La enfermedad nos enseña sobre la infinita fragilidad del ser humano. No tenemos conciencia de eso hasta que nos toca. La enfermedad nos pone en una circunstancia emocional que obliga a ver la vida de otra manera. Enrique Lihn, el poeta chileno, decía que en los países hay dos nacionales: el mundo de los sanos y el mundo de los enfermos. Y por un tiempo uno goza de doble nacionalidad. La enfermedad modifica mucho el nivel de subjetividad. Modifica cómo se ve y cómo se habla de los otros en la poesía. No sé si sea una virtud, un problema o una debilidad, pero la enfermedad permite contemplar la realidad de otra manera.
Dice también que este poemario fue un intento de explicarse la muerte. ¿Qué ha logrado entender sobre ella hasta ahora?
Que esta es una sociedad que no nos prepara para la muerte. Creo que, excepto en México, en el resto de Hispanoamérica nacemos pensando en el gozo de la vida, en que es un camino de placeres. Por eso sufrimos mucho cuando la muerte llega o toca a personas cercanas. Desde niños no nos preparan, nuestras raíces culturales no nos enseñan a pensar en la vida y la muerte como una sola, que van de la mano, que nunca pueden estar separadas. Todos tenemos que ir a la muerte, pero habría que pensarla no desde lo trágico sino como una posibilidad de continuidad. El dolor y la pérdida deberían leerse de otra manera.
El amor, en ese sentido, aparece como una posibilidad de resurrección. ¿Es esa la única vía?
En el libro sí es el amor. Hay poemas en los que hago referencia al esposo, a los amigos, al jazz, a la música. Lo que ata muchas cosas es el amor. Y este es tan constante como la muerte. Cada día, así como una persona está cerca de la muerte, de la violencia, también está cerca de muchas formas del amor. Yo, por ejemplo, he encontrado mucha calma, mucho amor, en cultivar un jardín.
¿La poesía es un medio para liberar el cuerpo?
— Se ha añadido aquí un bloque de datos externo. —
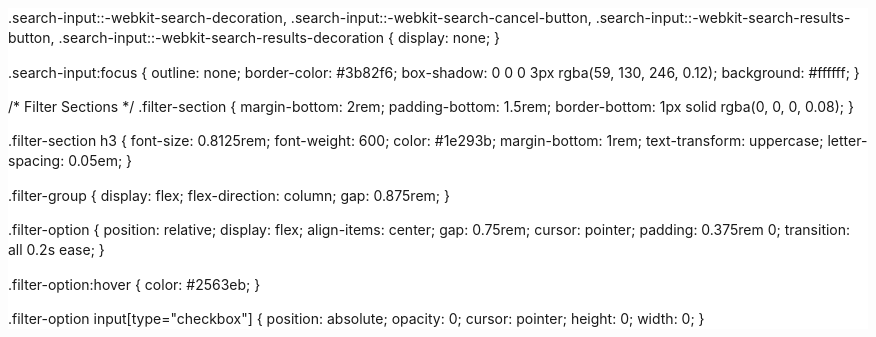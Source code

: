 .search-input::-webkit-search-decoration,
.search-input::-webkit-search-cancel-button,
.search-input::-webkit-search-results-button,
.search-input::-webkit-search-results-decoration {
    display: none;
}

.search-input:focus {
    outline: none;
    border-color: #3b82f6;
    box-shadow: 0 0 0 3px rgba(59, 130, 246, 0.12);
    background: #ffffff;
}

/* Filter Sections */
.filter-section {
    margin-bottom: 2rem;
    padding-bottom: 1.5rem;
    border-bottom: 1px solid rgba(0, 0, 0, 0.08);
}

.filter-section h3 {
    font-size: 0.8125rem;
    font-weight: 600;
    color: #1e293b;
    margin-bottom: 1rem;
    text-transform: uppercase;
    letter-spacing: 0.05em;
}

.filter-group {
    display: flex;
    flex-direction: column;
    gap: 0.875rem;
}

.filter-option {
    position: relative;
    display: flex;
    align-items: center;
    gap: 0.75rem;
    cursor: pointer;
    padding: 0.375rem 0;
    transition: all 0.2s ease;
}

.filter-option:hover {
    color: #2563eb;
}

.filter-option input[type="checkbox"] {
    position: absolute;
    opacity: 0;
    cursor: pointer;
    height: 0;
    width: 0;
}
Sí. Creo que es una de las artes, como la danza, que es superfuerte para lograrlo. En los 10 libros que he escrito hasta ahora tengo un corte muy marcado hacia el erotismo, porque considero que el erotismo y la imaginación siempre están atravesados por esa poética del deseo, del placer, del amor, de la irreverencia. Para mí, ha sido una forma de liberarme.
¿Qué poetas colombianos le gustan?
Adoro a José Manuel Arango. También me gusta muchísimo Giovanni Quessep, que debe ser ahora mismo el poeta vivo más importante que tiene Colombia; escribe una poesía agudísima, demoledora. Me gustan también María Mercedes Carranza, Raúl Gómez Jattin y una contemporánea mía que debe ser la que mejor escribe en estos momentos: Lucía Estrada.